Vous savez que je suis nerveuse à propos du changement, mais je ne pouvais pas le montrer à mes parents, s’ils le savaient, ils ne me laisseraient pas le faire.
- C’est bon, on ne parle plus, tu ne dois pas te fatiguer, je ferai les préparatifs, dans moins d’une semaine, tout est prêt, tu te reposes, tu ne dois pas te forcer ou tu ne pourras pas voyager.
Je suivrai votre conseil, docteur, après l’opération, ma vie va complètement changer, elle a acquiescé et elle est partie toute seule, mon esprit se souvenait du regard affligé de ma mère quand elle est partie hier, C’est une femme précieuse et magnifique, je ne veux pas qu’elle gâche sa vie avec moi, enterrée dans un hôpital.
Ils ont interdit les visites et m’ont mis en quarantaine de désinfection, parce que je ne pouvais pas voir ma mère appelait pour savoir comment elle allait et papa n’était pas habitué à son attitude, ce qui m’a surpris était que ma mère me disait qu’elle partait en vacances en Équateur, selon elle voulait visiter son pays après tant d’années loin (Je sais que ce qu’elle veut est de s’éloigner de son mari) à voir la famille qu’elle laisse derrière elle.
- L’avocat de votre femme vous cherche
- Laissez passer ça
- Bonjour, Monsieur Swan, je viens de la part de Mme Elena Diaz, j’ai apporté les papiers du divorce, ma cliente ne demande rien, vous pouvez garder tout ce dont vous avez besoin est de signer les papiers d’urgence, car elle quittera le pays dans les prochains jours.
- Je ne vais pas Sir...... Qu’est-ce qui va?
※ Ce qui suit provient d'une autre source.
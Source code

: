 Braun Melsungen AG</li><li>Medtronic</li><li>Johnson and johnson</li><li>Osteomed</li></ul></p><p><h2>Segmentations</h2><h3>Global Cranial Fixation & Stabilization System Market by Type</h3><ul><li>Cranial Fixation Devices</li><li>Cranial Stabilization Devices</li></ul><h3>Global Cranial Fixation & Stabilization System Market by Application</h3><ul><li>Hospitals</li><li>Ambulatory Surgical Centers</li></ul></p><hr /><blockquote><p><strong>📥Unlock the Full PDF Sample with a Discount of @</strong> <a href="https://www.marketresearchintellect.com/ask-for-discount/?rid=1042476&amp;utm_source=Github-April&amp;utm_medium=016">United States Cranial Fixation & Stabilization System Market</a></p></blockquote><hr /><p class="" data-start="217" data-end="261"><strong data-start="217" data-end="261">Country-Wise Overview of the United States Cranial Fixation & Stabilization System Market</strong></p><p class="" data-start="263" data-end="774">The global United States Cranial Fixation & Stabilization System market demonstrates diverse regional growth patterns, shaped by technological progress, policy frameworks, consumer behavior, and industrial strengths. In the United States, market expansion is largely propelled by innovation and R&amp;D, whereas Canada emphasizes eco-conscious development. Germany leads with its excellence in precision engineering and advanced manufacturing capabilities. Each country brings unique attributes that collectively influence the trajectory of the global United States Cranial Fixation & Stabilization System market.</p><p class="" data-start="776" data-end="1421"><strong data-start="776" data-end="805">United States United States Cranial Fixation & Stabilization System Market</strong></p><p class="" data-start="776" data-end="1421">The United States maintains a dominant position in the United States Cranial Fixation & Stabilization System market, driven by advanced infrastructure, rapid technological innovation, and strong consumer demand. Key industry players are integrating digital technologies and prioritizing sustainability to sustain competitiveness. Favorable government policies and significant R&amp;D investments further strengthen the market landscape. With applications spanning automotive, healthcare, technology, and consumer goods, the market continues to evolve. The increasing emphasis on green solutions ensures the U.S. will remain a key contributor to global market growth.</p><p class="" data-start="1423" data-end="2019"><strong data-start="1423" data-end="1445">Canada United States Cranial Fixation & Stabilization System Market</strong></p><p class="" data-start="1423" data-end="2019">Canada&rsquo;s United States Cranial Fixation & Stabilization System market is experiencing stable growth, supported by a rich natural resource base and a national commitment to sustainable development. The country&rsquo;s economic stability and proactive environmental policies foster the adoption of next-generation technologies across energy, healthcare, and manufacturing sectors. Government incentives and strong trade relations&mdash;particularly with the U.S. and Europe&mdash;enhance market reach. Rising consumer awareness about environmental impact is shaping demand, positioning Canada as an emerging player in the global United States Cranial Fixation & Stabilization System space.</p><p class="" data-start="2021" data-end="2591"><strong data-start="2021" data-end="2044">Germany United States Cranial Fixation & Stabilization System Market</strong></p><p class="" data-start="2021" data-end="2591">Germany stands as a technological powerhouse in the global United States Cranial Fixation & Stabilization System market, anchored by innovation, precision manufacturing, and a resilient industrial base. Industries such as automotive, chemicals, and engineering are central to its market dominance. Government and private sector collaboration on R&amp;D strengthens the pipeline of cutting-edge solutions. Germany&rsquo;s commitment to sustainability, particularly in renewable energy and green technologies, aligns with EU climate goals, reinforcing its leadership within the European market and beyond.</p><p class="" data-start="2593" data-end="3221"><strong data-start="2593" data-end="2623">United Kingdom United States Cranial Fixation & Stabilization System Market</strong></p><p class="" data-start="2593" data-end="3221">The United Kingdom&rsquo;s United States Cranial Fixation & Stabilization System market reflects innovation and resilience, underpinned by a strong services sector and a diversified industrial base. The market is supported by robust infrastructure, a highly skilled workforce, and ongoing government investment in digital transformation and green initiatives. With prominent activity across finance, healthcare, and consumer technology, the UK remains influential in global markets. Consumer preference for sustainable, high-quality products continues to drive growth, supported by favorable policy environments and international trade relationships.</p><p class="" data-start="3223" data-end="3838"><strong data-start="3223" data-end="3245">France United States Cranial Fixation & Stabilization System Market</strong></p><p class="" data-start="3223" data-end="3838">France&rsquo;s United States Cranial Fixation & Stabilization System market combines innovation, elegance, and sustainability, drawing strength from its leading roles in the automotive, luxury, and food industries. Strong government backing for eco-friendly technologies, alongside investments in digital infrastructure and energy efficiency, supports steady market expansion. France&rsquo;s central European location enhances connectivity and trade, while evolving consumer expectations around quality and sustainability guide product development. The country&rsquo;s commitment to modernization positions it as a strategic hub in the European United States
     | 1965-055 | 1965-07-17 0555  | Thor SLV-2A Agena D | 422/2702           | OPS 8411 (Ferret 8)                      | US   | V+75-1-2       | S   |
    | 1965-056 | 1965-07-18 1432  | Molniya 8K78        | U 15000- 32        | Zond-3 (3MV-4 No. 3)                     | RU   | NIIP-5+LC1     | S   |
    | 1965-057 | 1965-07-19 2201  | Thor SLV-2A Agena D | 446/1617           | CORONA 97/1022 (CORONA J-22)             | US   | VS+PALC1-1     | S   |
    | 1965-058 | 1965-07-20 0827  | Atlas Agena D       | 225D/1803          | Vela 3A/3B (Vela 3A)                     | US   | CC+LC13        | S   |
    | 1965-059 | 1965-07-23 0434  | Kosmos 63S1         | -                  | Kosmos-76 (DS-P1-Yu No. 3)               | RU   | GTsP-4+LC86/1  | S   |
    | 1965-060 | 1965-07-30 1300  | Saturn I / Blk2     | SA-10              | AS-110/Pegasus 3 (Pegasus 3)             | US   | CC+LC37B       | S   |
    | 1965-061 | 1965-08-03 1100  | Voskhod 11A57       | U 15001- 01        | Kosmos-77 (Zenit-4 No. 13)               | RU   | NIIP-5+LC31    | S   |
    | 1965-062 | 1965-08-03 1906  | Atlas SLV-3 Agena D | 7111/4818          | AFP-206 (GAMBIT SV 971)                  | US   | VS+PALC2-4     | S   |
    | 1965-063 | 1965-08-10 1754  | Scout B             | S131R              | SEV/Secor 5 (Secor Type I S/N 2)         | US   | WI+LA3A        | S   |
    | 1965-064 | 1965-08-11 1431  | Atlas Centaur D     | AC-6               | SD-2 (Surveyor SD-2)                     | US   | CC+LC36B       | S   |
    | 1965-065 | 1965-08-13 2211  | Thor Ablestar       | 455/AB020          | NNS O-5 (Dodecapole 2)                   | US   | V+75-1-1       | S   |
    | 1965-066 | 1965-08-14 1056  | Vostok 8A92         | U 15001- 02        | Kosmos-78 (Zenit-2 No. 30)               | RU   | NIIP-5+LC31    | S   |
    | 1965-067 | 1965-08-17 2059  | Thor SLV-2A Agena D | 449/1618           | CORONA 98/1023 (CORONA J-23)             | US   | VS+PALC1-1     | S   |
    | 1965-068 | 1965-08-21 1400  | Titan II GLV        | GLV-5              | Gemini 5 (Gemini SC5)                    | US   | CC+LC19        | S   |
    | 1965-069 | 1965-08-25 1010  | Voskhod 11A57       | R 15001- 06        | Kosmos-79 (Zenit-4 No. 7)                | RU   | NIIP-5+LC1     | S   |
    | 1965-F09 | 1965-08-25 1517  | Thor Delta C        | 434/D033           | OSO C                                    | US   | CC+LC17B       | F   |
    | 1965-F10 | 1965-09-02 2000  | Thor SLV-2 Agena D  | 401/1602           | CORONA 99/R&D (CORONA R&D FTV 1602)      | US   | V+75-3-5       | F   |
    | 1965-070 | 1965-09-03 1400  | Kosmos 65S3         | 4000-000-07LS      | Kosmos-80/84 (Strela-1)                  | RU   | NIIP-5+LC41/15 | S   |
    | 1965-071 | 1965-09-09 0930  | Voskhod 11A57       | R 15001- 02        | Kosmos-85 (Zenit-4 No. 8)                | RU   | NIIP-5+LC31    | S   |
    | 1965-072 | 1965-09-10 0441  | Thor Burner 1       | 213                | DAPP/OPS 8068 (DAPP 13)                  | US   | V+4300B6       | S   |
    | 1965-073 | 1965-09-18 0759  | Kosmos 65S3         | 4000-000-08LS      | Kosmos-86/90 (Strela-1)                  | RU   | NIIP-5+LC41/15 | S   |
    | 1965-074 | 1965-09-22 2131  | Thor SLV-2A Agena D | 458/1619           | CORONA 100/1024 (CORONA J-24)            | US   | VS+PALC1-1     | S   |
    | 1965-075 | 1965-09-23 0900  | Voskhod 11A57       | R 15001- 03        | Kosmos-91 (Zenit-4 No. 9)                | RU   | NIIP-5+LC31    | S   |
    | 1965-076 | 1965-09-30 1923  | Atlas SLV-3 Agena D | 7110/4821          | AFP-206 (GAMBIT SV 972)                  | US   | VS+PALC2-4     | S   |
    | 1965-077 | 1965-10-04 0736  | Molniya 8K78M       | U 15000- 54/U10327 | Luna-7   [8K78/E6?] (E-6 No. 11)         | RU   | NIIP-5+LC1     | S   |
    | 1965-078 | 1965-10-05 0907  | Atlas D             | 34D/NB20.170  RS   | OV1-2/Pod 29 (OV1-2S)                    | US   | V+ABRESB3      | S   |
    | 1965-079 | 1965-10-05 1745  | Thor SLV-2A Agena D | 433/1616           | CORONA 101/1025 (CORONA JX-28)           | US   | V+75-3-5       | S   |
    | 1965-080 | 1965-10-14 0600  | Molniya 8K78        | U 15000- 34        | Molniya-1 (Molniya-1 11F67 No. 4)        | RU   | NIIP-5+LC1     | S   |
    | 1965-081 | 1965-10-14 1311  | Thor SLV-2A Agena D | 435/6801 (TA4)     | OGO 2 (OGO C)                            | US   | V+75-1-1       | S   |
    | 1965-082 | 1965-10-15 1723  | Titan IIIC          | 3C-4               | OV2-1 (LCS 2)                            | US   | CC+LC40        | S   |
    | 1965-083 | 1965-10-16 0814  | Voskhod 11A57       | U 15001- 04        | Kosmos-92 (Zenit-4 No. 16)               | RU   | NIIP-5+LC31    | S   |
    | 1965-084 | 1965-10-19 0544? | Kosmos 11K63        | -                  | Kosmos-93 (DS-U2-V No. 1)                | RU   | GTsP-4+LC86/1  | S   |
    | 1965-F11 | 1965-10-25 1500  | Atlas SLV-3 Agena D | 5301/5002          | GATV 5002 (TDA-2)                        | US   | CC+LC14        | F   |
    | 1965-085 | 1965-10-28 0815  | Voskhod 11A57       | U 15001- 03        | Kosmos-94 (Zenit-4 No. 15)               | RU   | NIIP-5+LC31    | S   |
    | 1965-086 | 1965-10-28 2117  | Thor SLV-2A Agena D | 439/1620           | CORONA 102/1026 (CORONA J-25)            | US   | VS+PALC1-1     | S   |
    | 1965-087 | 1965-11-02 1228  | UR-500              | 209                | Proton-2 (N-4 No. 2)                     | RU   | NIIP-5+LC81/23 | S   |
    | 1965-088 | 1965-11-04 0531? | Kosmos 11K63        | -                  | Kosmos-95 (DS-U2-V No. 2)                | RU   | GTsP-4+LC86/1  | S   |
Où?
- Je ne peux pas vous fournir cette information, quand les documents seront prêts, vous pouvez me l’envoyer dans mon bureau, bonne journée.
- L’avocat est sorti, et j’ai jeté les documents, ma pression est montée, je ne demandais pas juste le divorce, il s’éloignait complètement de moi.
- Oh, chérie ! Exclame avec émotion, quelle bonne nouvelle, la sorcière de ta femme a décidé seule de divorcer, il faut célébrer ce triomphe.
- Un coup fort a été entendu, effrayer mon "assistant" ne plus l’insulter elle est une dame respectable, vous n’êtes pas digne de prononcer son nom, vous feriez mieux de quitter la société, passez par les ressources humaines pour votre chèque, je ne veux plus vous voir.
— ¡Tu ne peux pas me faire ça ! Tu m’aimes ! Tu ne peux pas me virer à cause de cette vieille mégère frigide, je suis meilleur qu’elle à tous égards, à commencer par le fait que je suis plus jeune.
— Bien sûr, tu vaux mieux qu’elle, j’ai vu la lueur dans les yeux d’Amanda et j’ai ri, tu es meilleure dans ce qu’elle ne pourra jamais gagner, être une femme facile, se coucher pour de l’argent, si tu crois que je ne savais pas Je me suis dit que j’avais perdu la plus grande partie de ma vie en jouant au play-boy, que je le méritais et que je recevrais ma punition, mais je ne lui laisserai pas le passage libre, je ne divorcerai jamais.